Salt runs, punches, and shoots in a consistently relentless volley of movement, pummeling down a predictable narrative corridor of Cold War paranoia and Nuclear annihilation. As the titular C.I.A. agent who may or may not be a Russian mole, Angelina Jolie puts every ounce of physical exertion into her character’s often bombastic fits of chaotic prowess. Actress and character solidify together early during an impressive acrobatic running jump kick, then never evolve past the surface throughout the countless proceeding action scenes. If not anything complex, Salt must have been a good workout for one Hollywood’s leading actresses.
Directed by Aussie Philip Noyce (Dead Calm, The Quiet American) Salt jumps out of the gate with a North Korean prologue highlighting the stakes of the game. Captured by the military during an operation, Salt survives a brutal interrogation in the depths of a nasty torture chamber. The scene is born from any James Bond movie, and only exists to introduce doubt into the mind of the viewer regarding Salt’s alliances. Jump two years later, and Salt looks right at home in D.C., chatting it up with her boss Ted Winter (Liev Schrieber) and living happily ever after with her German boyfriend Mike (August Diehl). When an old school Russian spy named Orlov (Daniel Olbrychski) strolls into Langley and outs Salt as a Russian spy, the film never stops playing cat and mouse, jettisoning Salt into the outer layers of counterintelligence, political assassinations, and Russian sleeper agents.

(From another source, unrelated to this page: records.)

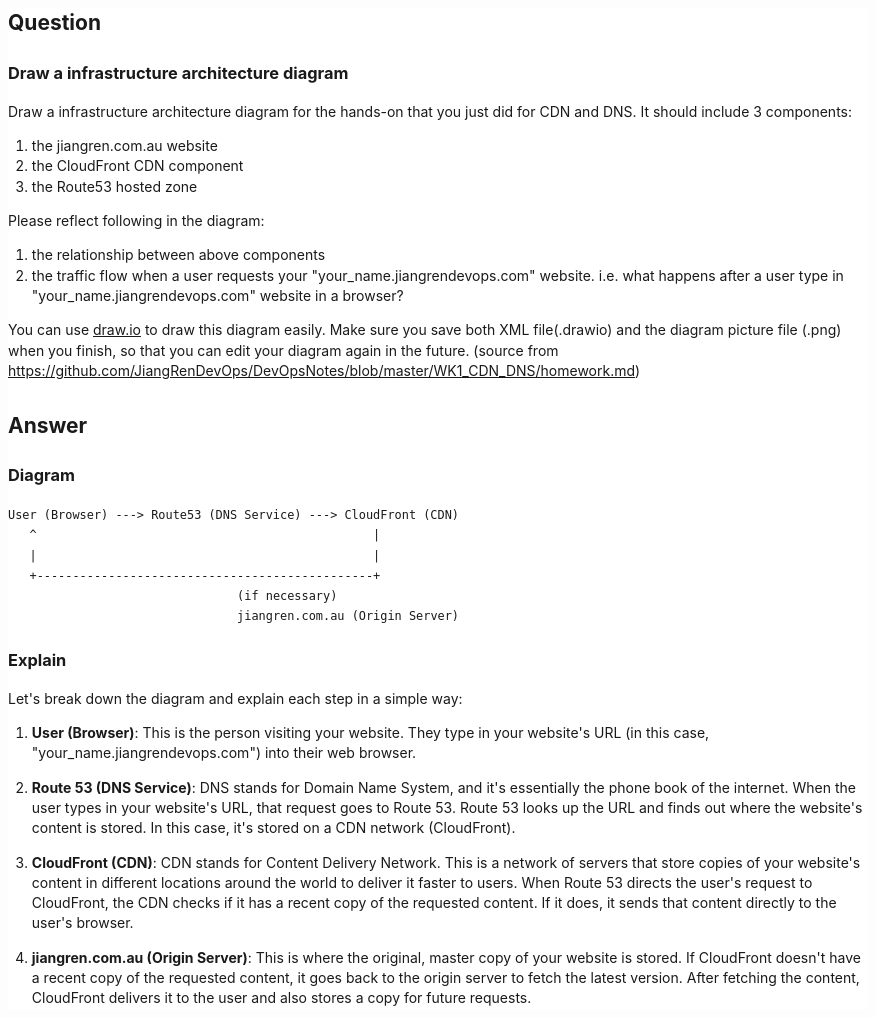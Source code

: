 
## Question
### Draw a infrastructure architecture diagram

Draw a infrastructure architecture diagram for the hands-on that you just did for CDN and DNS. It should include 3 components:

1. the jiangren.com.au website
2. the CloudFront CDN component
3. the Route53 hosted zone

Please reflect following in the diagram:

1. the relationship between above components
2. the traffic flow when a user requests your "your_name.jiangrendevops.com" website. i.e. what happens after a user type in "your_name.jiangrendevops.com" website in a browser?

You can use [draw.io](https://app.diagrams.net/) to draw this diagram easily. Make sure you save both XML file(.drawio) and the diagram picture file (.png) when you finish, so that you can edit your diagram again in the future.
(source from 
https://github.com/JiangRenDevOps/DevOpsNotes/blob/master/WK1_CDN_DNS/homework.md)

## Answer
### Diagram

```
User (Browser) ---> Route53 (DNS Service) ---> CloudFront (CDN)
   ^                                               |
   |                                               |
   +-----------------------------------------------+
                                (if necessary)
                                jiangren.com.au (Origin Server)
```

### Explain
Let's break down the diagram and explain each step in a simple way:

1. **User (Browser)**: This is the person visiting your website. They type in your website's URL (in this case, "your_name.jiangrendevops.com") into their web browser.

2. **Route 53 (DNS Service)**: DNS stands for Domain Name System, and it's essentially the phone book of the internet. When the user types in your website's URL, that request goes to Route 53. Route 53 looks up the URL and finds out where the website's content is stored. In this case, it's stored on a CDN network (CloudFront).

3. **CloudFront (CDN)**: CDN stands for Content Delivery Network. This is a network of servers that store copies of your website's content in different locations around the world to deliver it faster to users. When Route 53 directs the user's request to CloudFront, the CDN checks if it has a recent copy of the requested content. If it does, it sends that content directly to the user's browser.

4. **jiangren.com.au (Origin Server)**: This is where the original, master copy of your website is stored. If CloudFront doesn't have a recent copy of the requested content, it goes back to the origin server to fetch the latest version. After fetching the content, CloudFront delivers it to the user and also stores a copy for future requests.

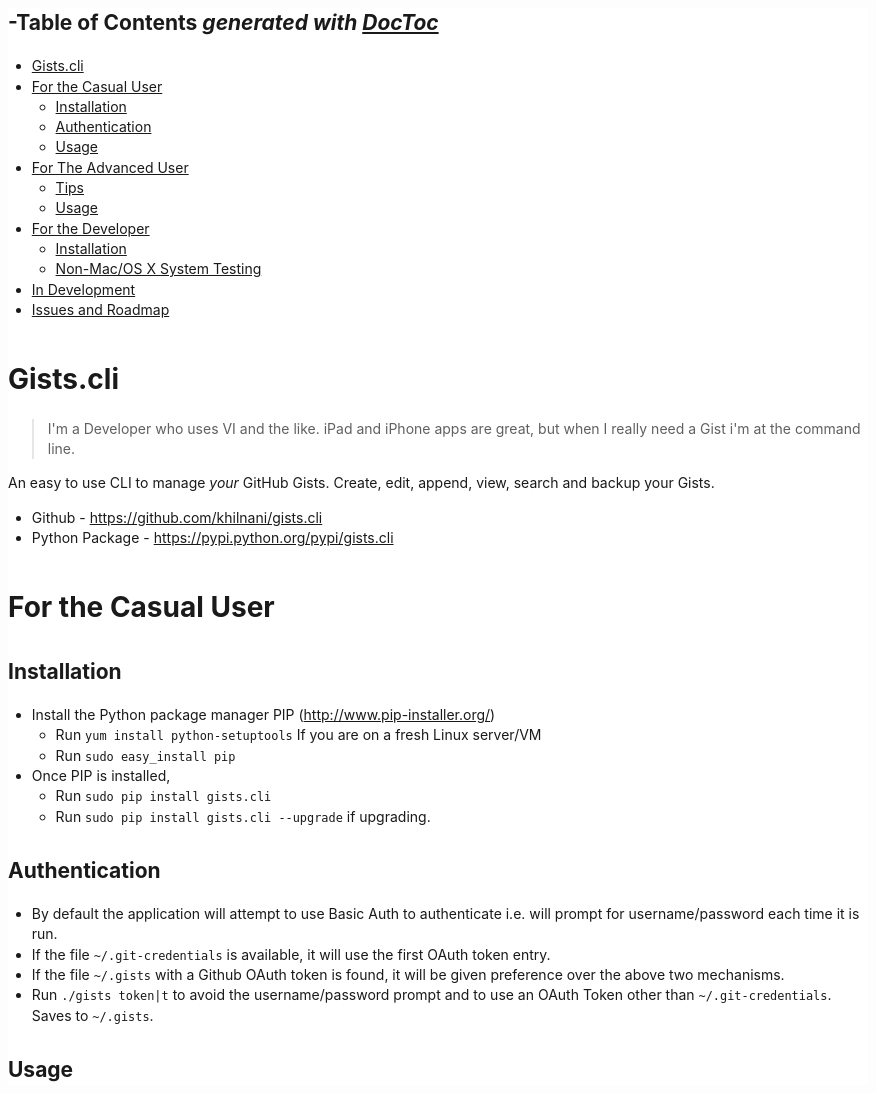 -**Table of Contents**  *generated with [DocToc](http://doctoc.herokuapp.com/)*
 -
 - [Gists.cli](#gistscli)
 - [For the Casual User](#for-the-casual-user)
   - [Installation](#installation)
   - [Authentication](#authentication)
   - [Usage](#usage)
 - [For The Advanced User](#for-the-advanced-user)
   - [Tips](#tips)
   - [Usage](#usage-1)
 - [For the Developer](#for-the-developer)
   - [Installation](#installation-1)
   - [Non-Mac/OS X System Testing](#non-macos-x-system-testing)
 - [In Development](#in-development)
 - [Issues and Roadmap](#issues-and-roadmap)

# Gists.cli


> I'm a Developer who uses VI and the like. iPad and iPhone apps are great, but when I really need a Gist i'm at the command line. 

An easy to use CLI to manage *your* GitHub Gists. Create, edit, append, view, search and backup your Gists. 

- Github - https://github.com/khilnani/gists.cli 
- Python Package - https://pypi.python.org/pypi/gists.cli

# For the Casual User

## Installation

- Install the Python package manager PIP (http://www.pip-installer.org/)
  - Run `yum install python-setuptools` If you are on a fresh Linux server/VM
  - Run `sudo easy_install pip`
- Once PIP is installed, 
  - Run `sudo pip install gists.cli`
  - Run `sudo pip install gists.cli --upgrade` if upgrading.

## Authentication


- By default the application will attempt to use Basic Auth to authenticate i.e. will prompt for username/password each time it is run.
- If the file `~/.git-credentials` is available, it will use the first OAuth token entry. 
- If the file  `~/.gists` with a Github OAuth token is found, it will be given preference over the above two mechanisms.
- Run `./gists token|t` to avoid the username/password prompt and to use an OAuth Token other than `~/.git-credentials`. Saves to `~/.gists`.

## Usage
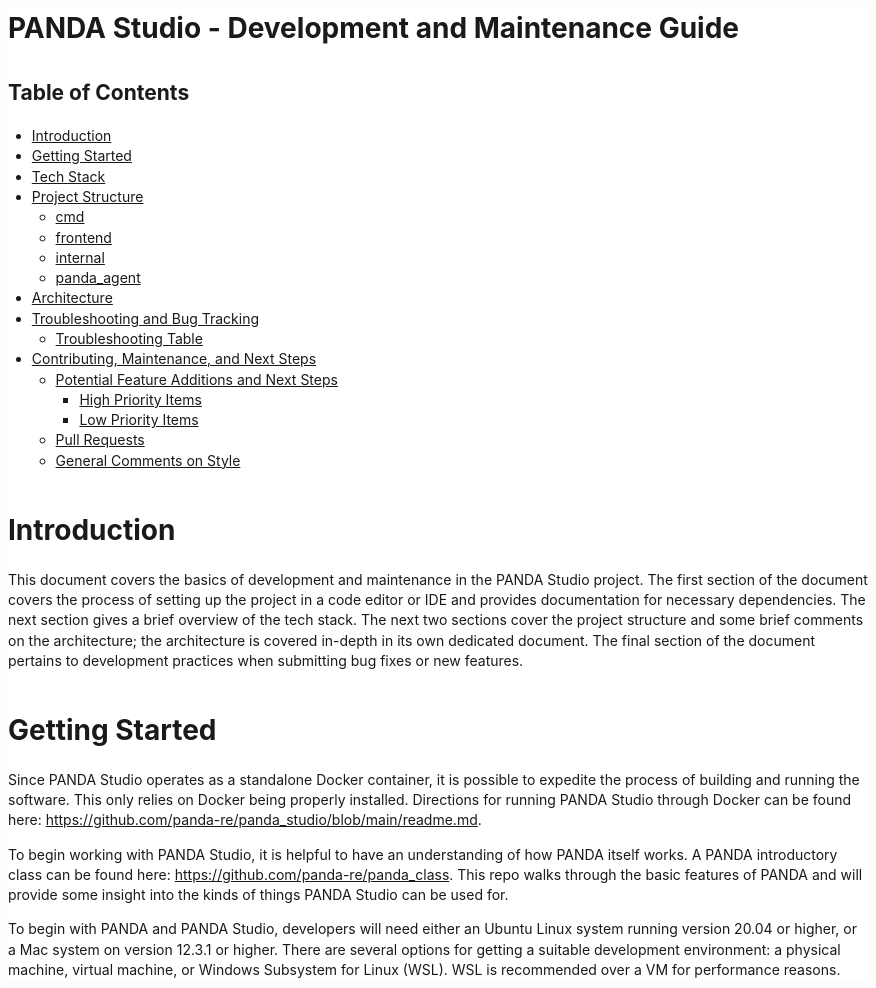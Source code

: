 # PANDA Studio - Development and Maintenance Guide


## Table of Contents

* [Introduction](#introduction)
* [Getting Started](#getting-started)
* [Tech Stack](#tech-stack)
* [Project Structure](#project-structure)
    * [cmd](#cmd)
    * [frontend](#frontend)
    * [internal](#internal)
    * [panda_agent](#internal)
* [Architecture](#architecture)
* [Troubleshooting and Bug Tracking](#troubleshooting-and-bug-tracking)
    * [Troubleshooting Table](#troubleshooting-table)
* [Contributing, Maintenance, and Next Steps](#contributing-maintenance-and-next-steps)
    * [Potential Feature Additions and Next Steps](#potential-feature-additions-and-next-steps)
        * [High Priority Items](#high-priority-items)
        * [Low Priority Items](#low-priority-items)
    * [Pull Requests](#pull-requests)
    * [General Comments on Style](#general-comments-on-style)





# Introduction

This document covers the basics of development and maintenance in the PANDA Studio project. The first section of the document covers the process of setting up the project in a code editor or IDE and provides documentation for necessary dependencies. The next section gives a brief overview of the tech stack. The next two sections cover the project structure and some brief comments on the architecture; the architecture is covered in-depth in its own dedicated document. The final section of the document pertains to development practices when submitting bug fixes or new features. 


# Getting Started

Since PANDA Studio operates as a standalone Docker container, it is possible to expedite the process of building and running the software. This only relies on Docker being properly installed. Directions for running PANDA Studio through Docker can be found here: https://github.com/panda-re/panda_studio/blob/main/readme.md.

To begin working with PANDA Studio, it is helpful to have an understanding of how PANDA itself works. A PANDA introductory class can be found here: https://github.com/panda-re/panda_class. This repo walks through the basic features of PANDA and will provide some insight into the kinds of things PANDA Studio can be used for. 

To begin with PANDA and PANDA Studio, developers will need either an Ubuntu Linux system running version 20.04 or higher, or a Mac system on version 12.3.1 or higher. There are several options for getting a suitable development environment: a physical machine, virtual machine, or Windows Subsystem for Linux (WSL). WSL is recommended over a VM for performance reasons.
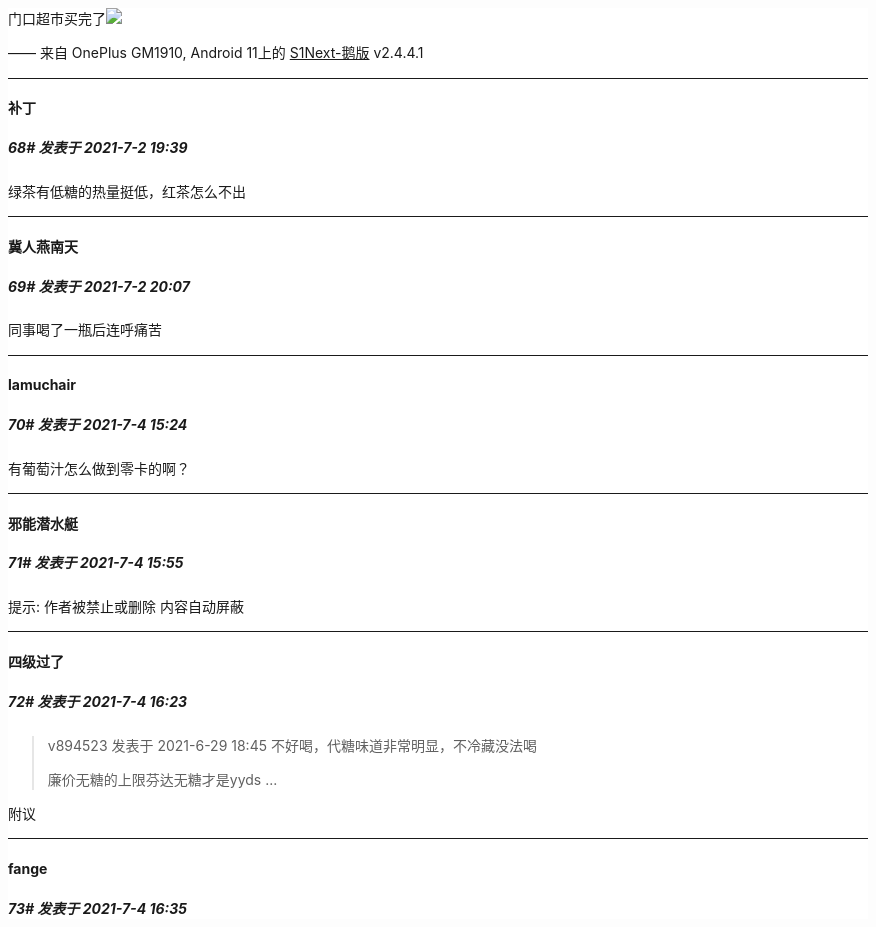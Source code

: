 
门口超市买完了<img src="https://static.saraba1st.com/image/smiley/face2017/004.gif" referrerpolicy="no-referrer">

—— 来自 OnePlus GM1910, Android 11上的 [S1Next-鹅版](https://github.com/ykrank/S1-Next/releases) v2.4.4.1


*****

####  补丁  
##### 68#       发表于 2021-7-2 19:39


绿茶有低糖的热量挺低，红茶怎么不出


*****

####  冀人燕南天  
##### 69#       发表于 2021-7-2 20:07


同事喝了一瓶后连呼痛苦


*****

####  lamuchair  
##### 70#       发表于 2021-7-4 15:24


有葡萄汁怎么做到零卡的啊？


*****

####  邪能潜水艇  
##### 71#       发表于 2021-7-4 15:55

提示: 作者被禁止或删除 内容自动屏蔽


*****

####  四级过了  
##### 72#       发表于 2021-7-4 16:23


<blockquote>v894523 发表于 2021-6-29 18:45
不好喝，代糖味道非常明显，不冷藏没法喝


廉价无糖的上限芬达无糖才是yyds ...</blockquote>
附议


*****

####  fange  
##### 73#       发表于 2021-7-4 16:35
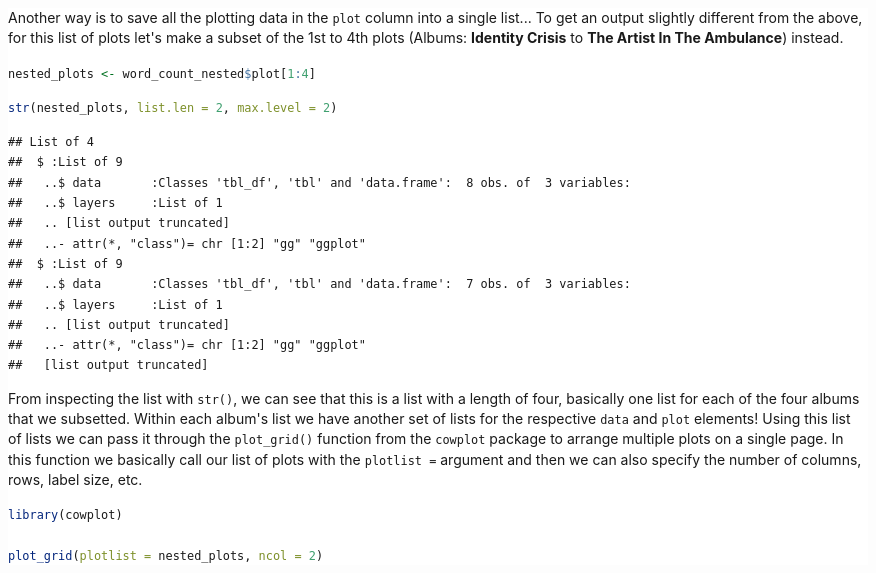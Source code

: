 Another way is to save all the plotting data in the `plot` column into a single list... To get an output slightly different from the above, for this list of plots let's make a subset of the 1st to 4th plots (Albums: **Identity Crisis** to **The Artist In The Ambulance**) instead.

``` r
nested_plots <- word_count_nested$plot[1:4]
```

``` r
str(nested_plots, list.len = 2, max.level = 2)
```

    ## List of 4
    ##  $ :List of 9
    ##   ..$ data       :Classes 'tbl_df', 'tbl' and 'data.frame':  8 obs. of  3 variables:
    ##   ..$ layers     :List of 1
    ##   .. [list output truncated]
    ##   ..- attr(*, "class")= chr [1:2] "gg" "ggplot"
    ##  $ :List of 9
    ##   ..$ data       :Classes 'tbl_df', 'tbl' and 'data.frame':  7 obs. of  3 variables:
    ##   ..$ layers     :List of 1
    ##   .. [list output truncated]
    ##   ..- attr(*, "class")= chr [1:2] "gg" "ggplot"
    ##   [list output truncated]

From inspecting the list with `str()`, we can see that this is a list with a length of four, basically one list for each of the four albums that we subsetted. Within each album's list we have another set of lists for the respective `data` and `plot` elements! Using this list of lists we can pass it through the `plot_grid()` function from the `cowplot` package to arrange multiple plots on a single page. In this function we basically call our list of plots with the `plotlist =` argument and then we can also specify the number of columns, rows, label size, etc.

``` r
library(cowplot)

plot_grid(plotlist = nested_plots, ncol = 2)
```
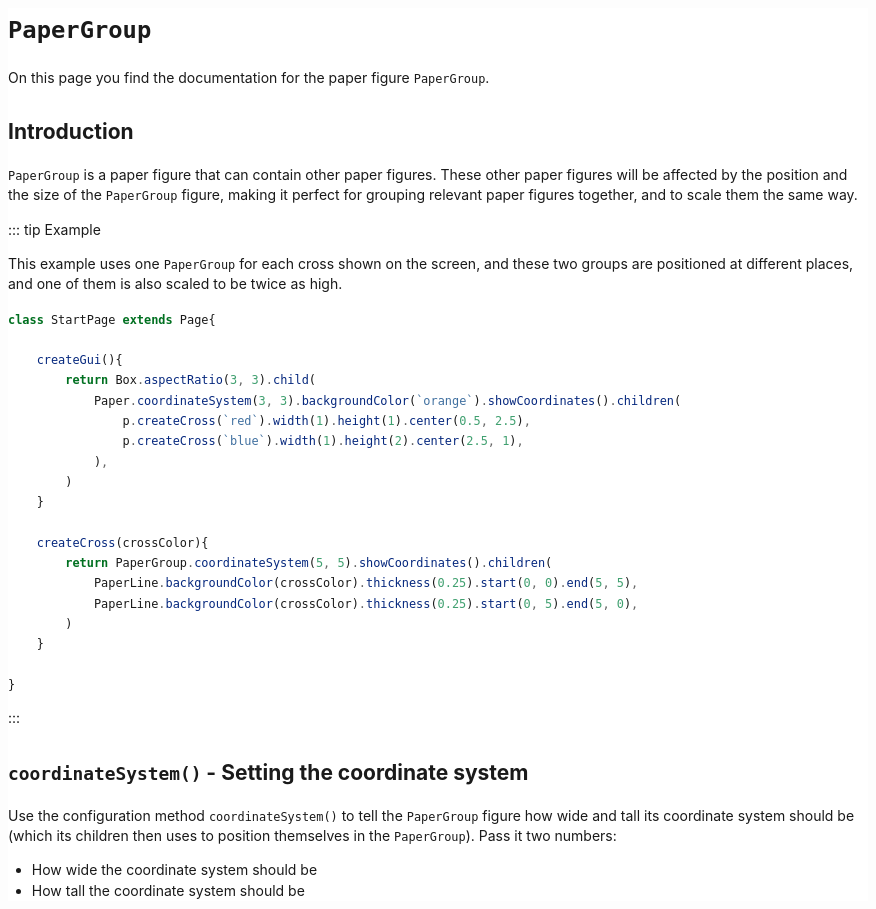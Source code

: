<script>
	import ViewApp from '$lib/ViewApp.svelte'
</script>

# `PaperGroup`
On this page you find the documentation for the paper figure `PaperGroup`.




## Introduction
`PaperGroup` is a paper figure that can contain other paper figures. These other paper figures will be affected by the position and the size of the `PaperGroup` figure, making it perfect for grouping relevant paper figures together, and to scale them the same way.

::: tip Example

This example uses one `PaperGroup` for each cross shown on the screen, and these two groups are positioned at different places, and one of them is also scaled to be twice as high.

```js baga-show
class StartPage extends Page{
	
	createGui(){
		return Box.aspectRatio(3, 3).child(
			Paper.coordinateSystem(3, 3).backgroundColor(`orange`).showCoordinates().children(
				p.createCross(`red`).width(1).height(1).center(0.5, 2.5),
				p.createCross(`blue`).width(1).height(2).center(2.5, 1),
			),
		)
	}
	
	createCross(crossColor){
		return PaperGroup.coordinateSystem(5, 5).showCoordinates().children(
			PaperLine.backgroundColor(crossColor).thickness(0.25).start(0, 0).end(5, 5),
			PaperLine.backgroundColor(crossColor).thickness(0.25).start(0, 5).end(5, 0),
		)
	}
	
}
```

:::




## `coordinateSystem()` - Setting the coordinate system
Use the configuration method `coordinateSystem()` to tell the `PaperGroup` figure how wide and tall its coordinate system should be (which its children then uses to position themselves in the `PaperGroup`). Pass it two numbers:

* How wide the coordinate system should be
* How tall the coordinate system should be

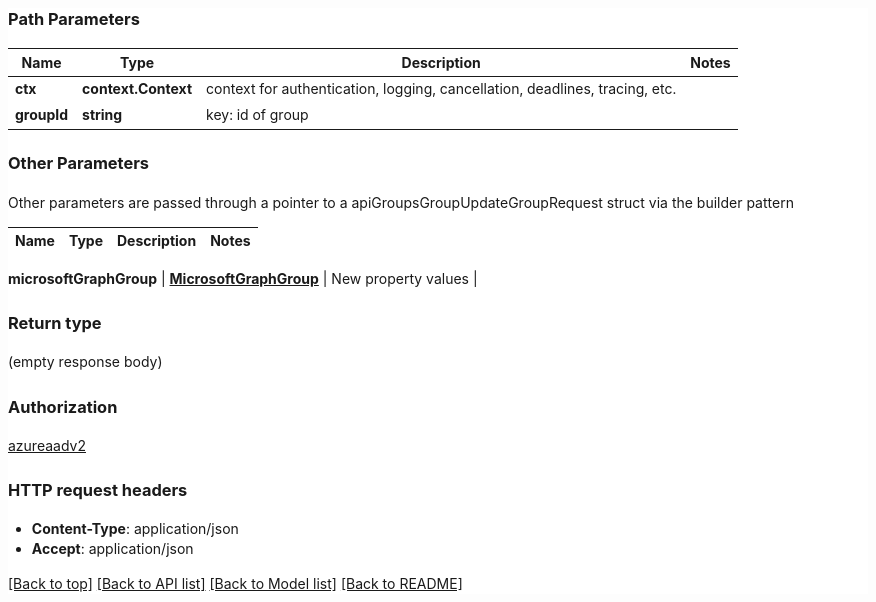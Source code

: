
 ```go
```

### Path Parameters


Name | Type | Description  | Notes
------------- | ------------- | ------------- | -------------
**ctx** | **context.Context** | context for authentication, logging, cancellation, deadlines, tracing, etc.
**groupId** | **string** | key: id of group | 

### Other Parameters

Other parameters are passed through a pointer to a apiGroupsGroupUpdateGroupRequest struct via the builder pattern


Name | Type | Description  | Notes
------------- | ------------- | ------------- | -------------

 **microsoftGraphGroup** | [**MicrosoftGraphGroup**](MicrosoftGraphGroup.md) | New property values | 

### Return type

 (empty response body)

### Authorization

[azureaadv2](../README.md#azureaadv2)

### HTTP request headers

- **Content-Type**: application/json
- **Accept**: application/json

[[Back to top]](#) [[Back to API list]](../README.md#documentation-for-api-endpoints)
[[Back to Model list]](../README.md#documentation-for-models)
[[Back to README]](../README.md)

Salt attempts to be part 1970’s conspiracy thriller, part Bourne globe trot. And Jolie does her best to sustain the film’s physical demands; careening off walls, scaling skyscrapers, and wielding machine guns as if she was born with one in her hand. But Salt suffers from painfully dull pacing that lacks tangible danger. Unlike the great urban ambush sequence in Clear and Present Danger or the assault on Jack Ryan’s beach house in Patriot Games, Noyce constructs Salt without any fresh kinetics, relying on plodding and lazy payoffs to fulfill each scene. It makes Salt quickly turn from interesting action subversion to moot convention among Hollywood’s genre fare landscape.
Not surprisingly, the panicked America in Salt could have been ripped from sensationalist headlines in the 1980’s, especially considering the recent upswing of post-Soviet fear both in the news and in mainstream movies. Yet Noyce doesn’t see any worth in slowing down to reveal the complexities of the political or social situations at work. In this regard Salt is a shoot first, never ask questions later style of assassin, a deadly worker bee who could go on forever hunting and maiming for whichever country soots its fancy. And with sequels on the horizon, it looks like Salt will have plenty of international boogiemen to steamroll through in the years to come. Certainly a good thing for Jolie’s gym bill, but not so much for savvy genre-hounds craving innovative material.